The drainfield consisted of five rows of ATL pipe spaced 2 feet on center and covering an area of 24 feet by 72 feet. Beneath the ATL pipes was 6 inches of Indiana Department of Transportation specification 23 sand. Between the pipes was 12 inches of sand, and another 12 inches of sand was placed around the edges of the drainfield. Cover was 12 inches of soil.

Soil was a clay loam, Inman says, with bedrock at 41 inches. There was also a seasonal water table that came up to within 14 inches of the surface, he says.

Because of that water table, the system was equipped with a perimeter drain, Inman says. It was installed 10 feet from the edges of the drainfield and 36 inches below the bottom of the base ATL sand layer.
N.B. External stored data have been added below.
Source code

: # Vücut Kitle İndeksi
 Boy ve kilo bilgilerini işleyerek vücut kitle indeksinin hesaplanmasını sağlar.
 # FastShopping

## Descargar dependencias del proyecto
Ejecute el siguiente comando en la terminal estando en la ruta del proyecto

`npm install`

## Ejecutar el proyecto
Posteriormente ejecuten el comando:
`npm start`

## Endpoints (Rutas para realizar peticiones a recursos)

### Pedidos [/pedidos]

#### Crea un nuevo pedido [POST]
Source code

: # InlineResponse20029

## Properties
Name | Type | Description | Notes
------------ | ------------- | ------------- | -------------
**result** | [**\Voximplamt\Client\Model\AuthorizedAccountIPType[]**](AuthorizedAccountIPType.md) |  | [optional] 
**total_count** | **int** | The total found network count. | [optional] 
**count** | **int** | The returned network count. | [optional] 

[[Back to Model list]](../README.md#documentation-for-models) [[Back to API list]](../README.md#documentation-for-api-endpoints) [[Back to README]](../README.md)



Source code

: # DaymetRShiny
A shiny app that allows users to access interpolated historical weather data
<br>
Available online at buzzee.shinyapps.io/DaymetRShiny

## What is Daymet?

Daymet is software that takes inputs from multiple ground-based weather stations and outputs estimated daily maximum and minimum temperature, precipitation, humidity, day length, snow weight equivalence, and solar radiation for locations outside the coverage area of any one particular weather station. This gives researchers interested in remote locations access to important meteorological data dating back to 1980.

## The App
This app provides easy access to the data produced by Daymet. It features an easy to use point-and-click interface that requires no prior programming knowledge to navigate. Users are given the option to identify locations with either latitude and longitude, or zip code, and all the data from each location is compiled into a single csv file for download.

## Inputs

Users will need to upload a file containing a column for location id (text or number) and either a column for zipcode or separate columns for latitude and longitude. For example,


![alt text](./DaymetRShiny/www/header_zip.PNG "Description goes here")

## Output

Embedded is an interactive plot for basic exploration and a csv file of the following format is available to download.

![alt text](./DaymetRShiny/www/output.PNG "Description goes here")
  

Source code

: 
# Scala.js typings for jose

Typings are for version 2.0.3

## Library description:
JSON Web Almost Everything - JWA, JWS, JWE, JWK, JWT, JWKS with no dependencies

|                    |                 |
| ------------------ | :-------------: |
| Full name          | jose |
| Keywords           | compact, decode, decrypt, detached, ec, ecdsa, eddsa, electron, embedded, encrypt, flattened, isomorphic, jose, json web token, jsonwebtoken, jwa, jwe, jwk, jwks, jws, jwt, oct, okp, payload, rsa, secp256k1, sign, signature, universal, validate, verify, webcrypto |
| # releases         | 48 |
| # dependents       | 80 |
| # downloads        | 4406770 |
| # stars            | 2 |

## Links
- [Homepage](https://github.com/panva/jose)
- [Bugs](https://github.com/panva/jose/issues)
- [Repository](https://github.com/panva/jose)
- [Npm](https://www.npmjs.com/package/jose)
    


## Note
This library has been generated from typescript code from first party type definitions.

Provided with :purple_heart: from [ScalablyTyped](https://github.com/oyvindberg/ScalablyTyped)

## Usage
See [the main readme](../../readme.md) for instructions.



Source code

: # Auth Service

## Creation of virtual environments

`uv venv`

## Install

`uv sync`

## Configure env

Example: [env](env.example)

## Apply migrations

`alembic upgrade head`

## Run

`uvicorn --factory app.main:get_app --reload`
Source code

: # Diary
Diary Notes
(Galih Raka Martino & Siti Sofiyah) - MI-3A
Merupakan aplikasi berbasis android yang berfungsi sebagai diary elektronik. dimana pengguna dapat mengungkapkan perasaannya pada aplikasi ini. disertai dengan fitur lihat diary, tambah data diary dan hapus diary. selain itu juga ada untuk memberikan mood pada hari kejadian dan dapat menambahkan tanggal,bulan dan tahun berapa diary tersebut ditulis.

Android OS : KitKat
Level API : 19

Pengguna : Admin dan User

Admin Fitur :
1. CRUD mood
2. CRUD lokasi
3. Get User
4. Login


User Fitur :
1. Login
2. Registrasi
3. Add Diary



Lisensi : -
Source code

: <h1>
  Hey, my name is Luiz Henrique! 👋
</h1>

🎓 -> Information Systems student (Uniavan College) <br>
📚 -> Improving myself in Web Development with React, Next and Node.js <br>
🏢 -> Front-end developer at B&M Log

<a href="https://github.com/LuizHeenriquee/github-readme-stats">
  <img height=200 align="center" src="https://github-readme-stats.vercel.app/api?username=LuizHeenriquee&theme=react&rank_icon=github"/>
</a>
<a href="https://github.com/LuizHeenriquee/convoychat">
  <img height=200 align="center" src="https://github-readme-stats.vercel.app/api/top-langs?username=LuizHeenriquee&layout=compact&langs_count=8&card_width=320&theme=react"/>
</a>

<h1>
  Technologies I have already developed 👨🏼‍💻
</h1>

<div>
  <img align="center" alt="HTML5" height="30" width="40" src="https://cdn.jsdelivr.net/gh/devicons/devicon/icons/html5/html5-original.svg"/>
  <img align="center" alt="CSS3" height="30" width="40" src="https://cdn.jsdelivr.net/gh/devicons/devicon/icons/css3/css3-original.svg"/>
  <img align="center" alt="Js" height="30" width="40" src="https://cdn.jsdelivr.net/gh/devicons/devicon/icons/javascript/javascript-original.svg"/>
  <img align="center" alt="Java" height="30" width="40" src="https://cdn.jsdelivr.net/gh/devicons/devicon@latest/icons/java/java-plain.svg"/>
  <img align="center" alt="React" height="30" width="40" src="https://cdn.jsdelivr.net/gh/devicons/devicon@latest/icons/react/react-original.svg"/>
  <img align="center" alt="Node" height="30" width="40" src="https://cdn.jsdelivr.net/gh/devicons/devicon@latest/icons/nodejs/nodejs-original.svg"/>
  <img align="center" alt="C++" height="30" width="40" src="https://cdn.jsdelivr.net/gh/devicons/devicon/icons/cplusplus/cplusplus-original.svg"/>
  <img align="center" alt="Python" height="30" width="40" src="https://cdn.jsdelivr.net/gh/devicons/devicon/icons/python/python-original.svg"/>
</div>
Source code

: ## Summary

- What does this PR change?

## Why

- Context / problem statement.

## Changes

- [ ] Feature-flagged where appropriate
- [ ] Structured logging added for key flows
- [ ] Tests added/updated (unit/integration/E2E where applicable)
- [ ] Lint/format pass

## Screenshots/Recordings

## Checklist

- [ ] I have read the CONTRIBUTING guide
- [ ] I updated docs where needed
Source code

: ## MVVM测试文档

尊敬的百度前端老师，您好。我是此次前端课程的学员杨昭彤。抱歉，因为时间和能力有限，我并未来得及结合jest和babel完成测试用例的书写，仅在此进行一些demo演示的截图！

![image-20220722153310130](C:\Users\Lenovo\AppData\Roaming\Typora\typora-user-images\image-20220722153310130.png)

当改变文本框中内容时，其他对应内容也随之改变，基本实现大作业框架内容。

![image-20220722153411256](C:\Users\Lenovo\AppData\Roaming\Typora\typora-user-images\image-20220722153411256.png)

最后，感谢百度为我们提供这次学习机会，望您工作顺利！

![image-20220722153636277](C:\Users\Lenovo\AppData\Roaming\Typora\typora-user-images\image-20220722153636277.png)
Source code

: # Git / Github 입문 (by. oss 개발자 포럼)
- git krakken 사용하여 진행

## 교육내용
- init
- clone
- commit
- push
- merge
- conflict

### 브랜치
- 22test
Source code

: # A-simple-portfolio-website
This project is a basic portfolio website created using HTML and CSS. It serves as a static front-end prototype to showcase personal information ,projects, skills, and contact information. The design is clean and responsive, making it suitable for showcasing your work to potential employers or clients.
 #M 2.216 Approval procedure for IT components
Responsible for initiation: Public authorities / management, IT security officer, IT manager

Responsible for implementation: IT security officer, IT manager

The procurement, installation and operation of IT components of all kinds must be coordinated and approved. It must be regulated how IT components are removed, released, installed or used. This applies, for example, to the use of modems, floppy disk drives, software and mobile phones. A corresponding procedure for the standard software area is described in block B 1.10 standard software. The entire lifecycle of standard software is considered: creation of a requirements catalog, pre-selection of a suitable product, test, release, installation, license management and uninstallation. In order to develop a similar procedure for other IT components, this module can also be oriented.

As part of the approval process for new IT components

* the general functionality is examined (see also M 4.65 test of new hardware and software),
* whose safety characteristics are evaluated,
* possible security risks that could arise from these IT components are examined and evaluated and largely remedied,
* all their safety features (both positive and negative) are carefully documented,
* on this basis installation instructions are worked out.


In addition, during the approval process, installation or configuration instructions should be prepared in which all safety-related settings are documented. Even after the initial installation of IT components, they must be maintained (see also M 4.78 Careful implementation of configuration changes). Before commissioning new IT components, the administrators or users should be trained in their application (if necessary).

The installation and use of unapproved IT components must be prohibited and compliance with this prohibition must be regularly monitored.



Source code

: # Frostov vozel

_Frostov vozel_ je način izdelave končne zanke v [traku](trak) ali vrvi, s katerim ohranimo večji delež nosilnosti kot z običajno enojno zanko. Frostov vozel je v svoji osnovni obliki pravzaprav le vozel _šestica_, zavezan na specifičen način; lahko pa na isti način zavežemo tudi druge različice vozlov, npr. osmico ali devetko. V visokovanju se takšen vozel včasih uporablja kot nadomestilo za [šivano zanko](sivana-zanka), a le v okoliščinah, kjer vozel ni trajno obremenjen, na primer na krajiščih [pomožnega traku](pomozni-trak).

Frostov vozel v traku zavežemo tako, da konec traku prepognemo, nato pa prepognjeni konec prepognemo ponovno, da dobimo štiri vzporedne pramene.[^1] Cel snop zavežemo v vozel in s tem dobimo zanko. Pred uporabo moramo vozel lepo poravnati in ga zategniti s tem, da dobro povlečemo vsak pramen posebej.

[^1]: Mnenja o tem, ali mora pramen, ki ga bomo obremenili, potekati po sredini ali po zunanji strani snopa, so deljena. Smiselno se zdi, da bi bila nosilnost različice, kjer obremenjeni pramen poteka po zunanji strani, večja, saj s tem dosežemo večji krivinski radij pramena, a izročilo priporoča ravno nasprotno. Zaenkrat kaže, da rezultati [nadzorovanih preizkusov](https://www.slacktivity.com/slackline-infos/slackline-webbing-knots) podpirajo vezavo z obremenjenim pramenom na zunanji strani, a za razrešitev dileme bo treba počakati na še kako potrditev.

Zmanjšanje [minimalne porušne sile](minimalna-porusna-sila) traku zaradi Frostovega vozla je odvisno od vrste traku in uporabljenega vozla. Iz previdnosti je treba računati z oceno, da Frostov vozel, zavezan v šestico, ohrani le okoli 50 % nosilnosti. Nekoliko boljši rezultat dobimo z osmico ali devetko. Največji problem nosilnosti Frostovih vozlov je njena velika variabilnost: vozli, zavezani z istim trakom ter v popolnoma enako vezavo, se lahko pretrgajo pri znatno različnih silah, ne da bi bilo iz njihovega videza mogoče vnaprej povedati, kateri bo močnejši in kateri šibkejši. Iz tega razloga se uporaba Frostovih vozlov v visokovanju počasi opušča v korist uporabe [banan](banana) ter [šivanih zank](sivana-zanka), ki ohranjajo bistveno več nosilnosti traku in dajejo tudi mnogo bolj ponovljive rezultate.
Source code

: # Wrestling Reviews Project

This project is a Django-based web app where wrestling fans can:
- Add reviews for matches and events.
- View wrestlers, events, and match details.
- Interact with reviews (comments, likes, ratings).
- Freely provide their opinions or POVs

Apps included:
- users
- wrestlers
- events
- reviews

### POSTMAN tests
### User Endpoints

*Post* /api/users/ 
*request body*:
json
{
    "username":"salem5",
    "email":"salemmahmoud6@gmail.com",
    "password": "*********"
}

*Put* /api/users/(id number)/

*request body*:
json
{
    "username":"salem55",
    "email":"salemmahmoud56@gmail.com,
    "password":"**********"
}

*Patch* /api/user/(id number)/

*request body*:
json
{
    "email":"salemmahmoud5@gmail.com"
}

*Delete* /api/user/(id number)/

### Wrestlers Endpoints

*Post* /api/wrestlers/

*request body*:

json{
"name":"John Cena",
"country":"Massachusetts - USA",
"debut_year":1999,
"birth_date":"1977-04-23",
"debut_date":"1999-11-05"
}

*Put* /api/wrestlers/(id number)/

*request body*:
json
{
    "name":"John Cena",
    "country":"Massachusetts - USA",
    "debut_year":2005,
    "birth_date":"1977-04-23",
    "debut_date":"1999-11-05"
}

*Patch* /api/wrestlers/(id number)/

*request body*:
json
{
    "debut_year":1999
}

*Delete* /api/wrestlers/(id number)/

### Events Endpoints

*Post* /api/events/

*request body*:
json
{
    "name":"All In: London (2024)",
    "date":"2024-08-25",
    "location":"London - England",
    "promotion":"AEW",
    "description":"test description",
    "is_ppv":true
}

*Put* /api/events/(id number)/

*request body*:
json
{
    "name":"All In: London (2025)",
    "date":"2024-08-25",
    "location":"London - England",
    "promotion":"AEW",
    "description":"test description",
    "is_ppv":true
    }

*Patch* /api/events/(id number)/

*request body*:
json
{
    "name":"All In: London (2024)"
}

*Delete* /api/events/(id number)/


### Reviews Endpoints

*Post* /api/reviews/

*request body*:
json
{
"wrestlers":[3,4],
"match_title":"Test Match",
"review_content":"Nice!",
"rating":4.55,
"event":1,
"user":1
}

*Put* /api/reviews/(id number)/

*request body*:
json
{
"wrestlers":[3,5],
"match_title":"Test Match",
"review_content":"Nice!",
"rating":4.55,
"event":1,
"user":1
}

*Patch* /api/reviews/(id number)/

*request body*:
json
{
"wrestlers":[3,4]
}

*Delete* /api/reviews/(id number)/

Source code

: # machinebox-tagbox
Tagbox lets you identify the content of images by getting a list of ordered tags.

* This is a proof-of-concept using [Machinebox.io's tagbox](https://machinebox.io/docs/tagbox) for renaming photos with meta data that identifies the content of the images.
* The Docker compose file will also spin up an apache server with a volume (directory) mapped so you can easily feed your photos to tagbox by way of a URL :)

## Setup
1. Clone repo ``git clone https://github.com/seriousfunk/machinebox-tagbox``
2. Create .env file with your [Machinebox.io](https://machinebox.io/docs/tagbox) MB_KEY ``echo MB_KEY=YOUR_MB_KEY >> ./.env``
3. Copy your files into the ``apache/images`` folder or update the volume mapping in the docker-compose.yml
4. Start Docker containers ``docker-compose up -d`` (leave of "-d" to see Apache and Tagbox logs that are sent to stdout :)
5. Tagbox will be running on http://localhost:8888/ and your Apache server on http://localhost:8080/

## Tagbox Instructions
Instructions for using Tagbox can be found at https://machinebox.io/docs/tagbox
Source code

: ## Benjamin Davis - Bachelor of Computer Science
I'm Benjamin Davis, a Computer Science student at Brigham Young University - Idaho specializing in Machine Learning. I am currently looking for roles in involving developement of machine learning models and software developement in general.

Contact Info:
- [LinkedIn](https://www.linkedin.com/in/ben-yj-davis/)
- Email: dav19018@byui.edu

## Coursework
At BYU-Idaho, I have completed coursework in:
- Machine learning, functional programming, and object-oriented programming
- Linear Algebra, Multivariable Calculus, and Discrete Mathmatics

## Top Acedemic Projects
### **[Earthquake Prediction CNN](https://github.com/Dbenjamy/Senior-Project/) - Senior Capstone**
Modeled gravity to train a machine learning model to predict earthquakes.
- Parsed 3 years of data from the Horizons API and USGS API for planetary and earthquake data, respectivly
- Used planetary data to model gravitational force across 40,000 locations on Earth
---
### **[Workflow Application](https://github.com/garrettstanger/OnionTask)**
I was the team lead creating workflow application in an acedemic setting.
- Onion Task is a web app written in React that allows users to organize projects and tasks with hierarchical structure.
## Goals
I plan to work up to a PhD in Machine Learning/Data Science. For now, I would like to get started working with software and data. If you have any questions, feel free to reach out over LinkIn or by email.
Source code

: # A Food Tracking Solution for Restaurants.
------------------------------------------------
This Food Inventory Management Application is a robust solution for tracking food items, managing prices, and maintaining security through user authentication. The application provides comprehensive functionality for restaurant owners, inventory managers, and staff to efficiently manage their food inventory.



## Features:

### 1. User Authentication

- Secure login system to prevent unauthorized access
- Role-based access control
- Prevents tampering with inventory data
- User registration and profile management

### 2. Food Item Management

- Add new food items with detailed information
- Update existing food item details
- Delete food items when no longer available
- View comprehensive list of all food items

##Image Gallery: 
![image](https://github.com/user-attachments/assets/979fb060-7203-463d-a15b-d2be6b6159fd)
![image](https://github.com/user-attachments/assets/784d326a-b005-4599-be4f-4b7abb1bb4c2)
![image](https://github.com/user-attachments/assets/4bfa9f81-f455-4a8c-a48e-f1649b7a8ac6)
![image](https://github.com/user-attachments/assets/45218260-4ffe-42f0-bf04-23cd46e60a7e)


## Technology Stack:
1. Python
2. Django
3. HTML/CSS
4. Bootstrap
Water was removed by 4-inch corrugated pipe and drained to a drop-off.

Women in transition

The facility is not a shelter in the common understanding and association with domestic violence, says Elizabeth Zuk, executive director of Pam’s Promise. “We are very much just transitional housing. We’re independent living for women and women with children.”

That could mean women who lost housing because of a separation or divorce, she says. It could also be a woman coming out of prison, or a woman moving out of her parents’ house or a house shared with a roommate.

Women stay for different lengths of time. Ideally they will stay no more than six months, but lately that hasn’t worked out, she says. As in other parts of the country, the housing market in Crawfordsville has priced out people with limited means, she says. The city of about 16,500 people is about 50 miles from Indianapolis.

The house itself used to be a vacation home for Lew Wallace, she said. Although known for service in the Civil War and as governor of New Mexico Territory, his fame was linked to writing, most notably Ben Hur, a story turned into motion pictures several times.

One of three homes used by Pam’s Promise, the Wallace house has the greatest square footage but only four bedrooms, Zuk says. (Another home has six bedrooms.) Each woman is assigned to a bedroom, and mattresses for children are fitted into each room as needed.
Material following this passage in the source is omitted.